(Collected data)
━━━━━━━━━━━━━━━━━━━━

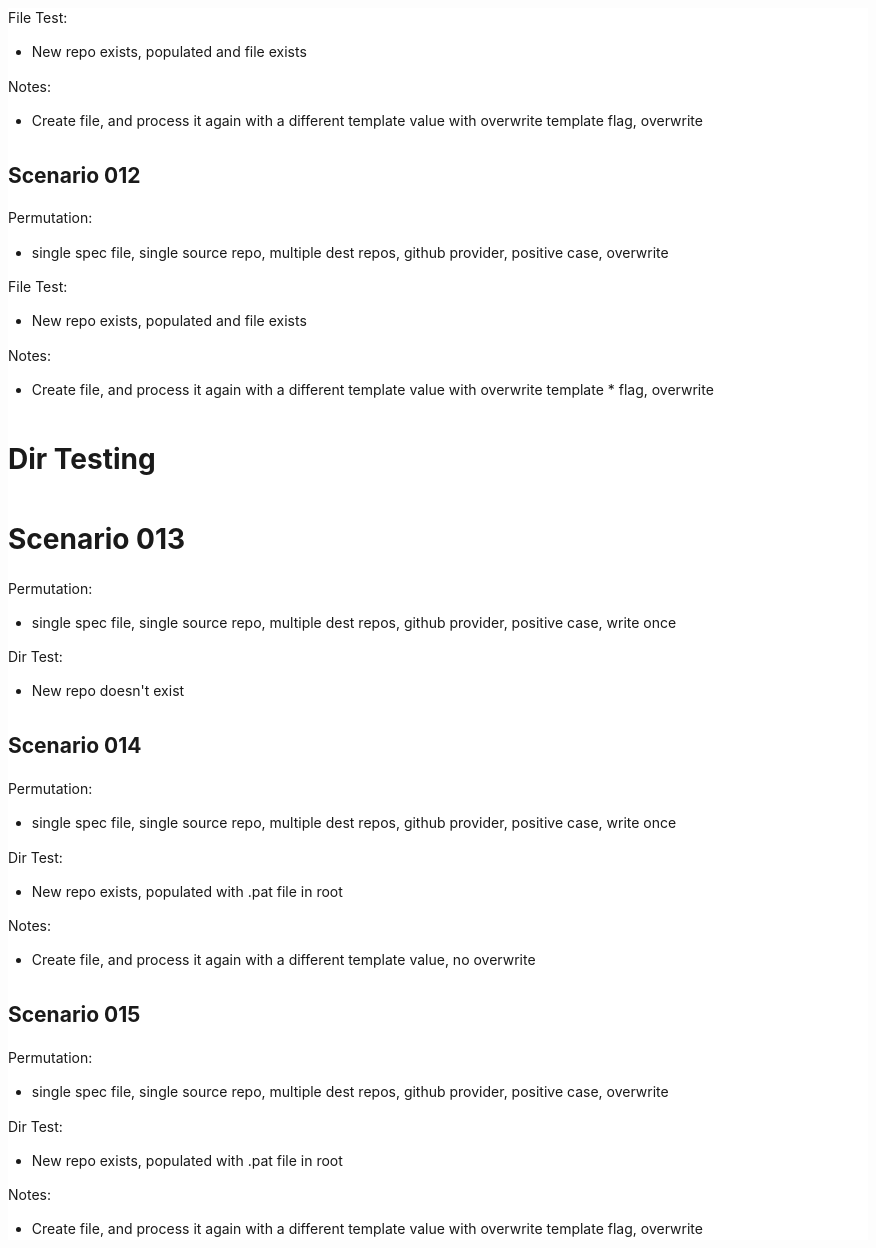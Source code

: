 File Test:
- New repo exists, populated and file exists

Notes:
- Create file, and process it again with a different template value with overwrite template flag, overwrite

## Scenario 012
Permutation:
- single spec file, single source repo, multiple dest repos, github provider, positive case, overwrite

File Test:
- New repo exists, populated and file exists

Notes:
- Create file, and process it again with a different template value with overwrite template * flag, overwrite

# Dir Testing
# Scenario 013
Permutation:
- single spec file, single source repo, multiple dest repos, github provider, positive case, write once

Dir Test:
- New repo doesn't exist

## Scenario 014
Permutation:
- single spec file, single source repo, multiple dest repos, github provider, positive case, write once

Dir Test:
- New repo exists, populated with .pat file in root

Notes:
- Create file, and process it again with a different template value, no overwrite

## Scenario 015
Permutation:
- single spec file, single source repo, multiple dest repos, github provider, positive case, overwrite

Dir Test:
- New repo exists, populated with .pat file in root

Notes:
- Create file, and process it again with a different template value with overwrite template flag, overwrite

━━━━━━━━━━━━━━━━━━━━

▶ [WHAT YOU NEED TO DO] Report each line in the entries where the string "process" occurs.

▶ [RESULT]
- Create file, and process it again with a different template value with overwrite template flag, overwrite
- Create file, and process it again with a different template value with overwrite template * flag, overwrite
- Create file, and process it again with a different template value, no overwrite
- Create file, and process it again with a different template value with overwrite template flag, overwrite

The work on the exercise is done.